PROVIDED RECORDS: Begin
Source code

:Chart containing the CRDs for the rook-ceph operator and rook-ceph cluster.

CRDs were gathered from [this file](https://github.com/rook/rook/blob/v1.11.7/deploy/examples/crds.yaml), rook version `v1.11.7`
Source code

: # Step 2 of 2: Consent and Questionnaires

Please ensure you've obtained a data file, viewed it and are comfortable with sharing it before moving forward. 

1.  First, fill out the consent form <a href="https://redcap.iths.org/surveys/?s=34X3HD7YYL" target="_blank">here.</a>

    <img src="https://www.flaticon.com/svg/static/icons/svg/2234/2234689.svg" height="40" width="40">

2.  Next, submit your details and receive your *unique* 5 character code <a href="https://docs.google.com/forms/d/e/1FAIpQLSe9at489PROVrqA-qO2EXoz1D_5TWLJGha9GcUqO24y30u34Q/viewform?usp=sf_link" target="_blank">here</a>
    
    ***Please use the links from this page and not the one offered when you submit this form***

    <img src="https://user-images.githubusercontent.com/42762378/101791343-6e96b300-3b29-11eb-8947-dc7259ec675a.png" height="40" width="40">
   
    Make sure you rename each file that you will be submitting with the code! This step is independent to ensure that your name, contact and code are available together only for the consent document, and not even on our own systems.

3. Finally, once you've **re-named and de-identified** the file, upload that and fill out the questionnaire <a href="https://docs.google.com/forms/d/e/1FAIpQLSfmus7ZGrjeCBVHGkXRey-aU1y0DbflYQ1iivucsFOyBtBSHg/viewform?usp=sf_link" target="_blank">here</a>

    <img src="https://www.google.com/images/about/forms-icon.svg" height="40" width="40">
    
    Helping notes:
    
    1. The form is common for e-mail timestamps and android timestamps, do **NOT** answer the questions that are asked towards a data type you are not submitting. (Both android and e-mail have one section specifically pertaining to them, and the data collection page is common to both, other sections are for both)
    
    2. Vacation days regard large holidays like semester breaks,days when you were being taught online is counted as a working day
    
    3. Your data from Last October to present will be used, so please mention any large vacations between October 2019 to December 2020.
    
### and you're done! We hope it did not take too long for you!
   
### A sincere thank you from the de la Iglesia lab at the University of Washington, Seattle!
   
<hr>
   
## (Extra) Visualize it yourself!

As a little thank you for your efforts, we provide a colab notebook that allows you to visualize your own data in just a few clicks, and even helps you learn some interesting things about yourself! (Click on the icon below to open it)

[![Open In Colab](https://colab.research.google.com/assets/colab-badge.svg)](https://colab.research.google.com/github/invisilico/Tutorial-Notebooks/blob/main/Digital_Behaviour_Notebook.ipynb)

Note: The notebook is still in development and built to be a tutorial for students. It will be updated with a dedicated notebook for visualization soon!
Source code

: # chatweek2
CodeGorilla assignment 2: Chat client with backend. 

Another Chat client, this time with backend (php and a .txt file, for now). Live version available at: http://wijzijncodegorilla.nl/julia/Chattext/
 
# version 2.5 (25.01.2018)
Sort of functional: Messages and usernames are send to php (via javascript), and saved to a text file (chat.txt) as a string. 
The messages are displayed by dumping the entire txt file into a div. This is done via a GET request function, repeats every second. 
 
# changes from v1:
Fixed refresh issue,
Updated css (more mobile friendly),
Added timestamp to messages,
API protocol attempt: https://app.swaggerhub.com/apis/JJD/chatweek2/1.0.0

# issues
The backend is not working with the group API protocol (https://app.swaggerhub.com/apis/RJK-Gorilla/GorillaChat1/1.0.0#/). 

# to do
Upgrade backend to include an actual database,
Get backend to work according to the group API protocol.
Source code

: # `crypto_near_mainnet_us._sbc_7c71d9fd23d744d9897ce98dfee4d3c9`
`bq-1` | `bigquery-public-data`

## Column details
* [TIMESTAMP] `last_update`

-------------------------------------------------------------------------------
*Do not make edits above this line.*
PROVIDED RECORDS: End
TASK REQUIREMENTS :: Starting at the line with "First, fill out" and ending at the line with "Make sure you", print each line of the listing above exactly, with no other lines.

RESPONSE TO THE TASK ::
1.  First, fill out the consent form <a href="https://redcap.iths.org/surveys/?s=34X3HD7YYL" target="_blank">here.</a>

    <img src="https://www.flaticon.com/svg/static/icons/svg/2234/2234689.svg" height="40" width="40">

2.  Next, submit your details and receive your *unique* 5 character code <a href="https://docs.google.com/forms/d/e/1FAIpQLSe9at489PROVrqA-qO2EXoz1D_5TWLJGha9GcUqO24y30u34Q/viewform?usp=sf_link" target="_blank">here</a>
    
    ***Please use the links from this page and not the one offered when you submit this form***

    <img src="https://user-images.githubusercontent.com/42762378/101791343-6e96b300-3b29-11eb-8947-dc7259ec675a.png" height="40" width="40">
   
    Make sure you rename each file that you will be submitting with the code! This step is independent to ensure that your name, contact and code are available together only for the consent document, and not even on our own systems.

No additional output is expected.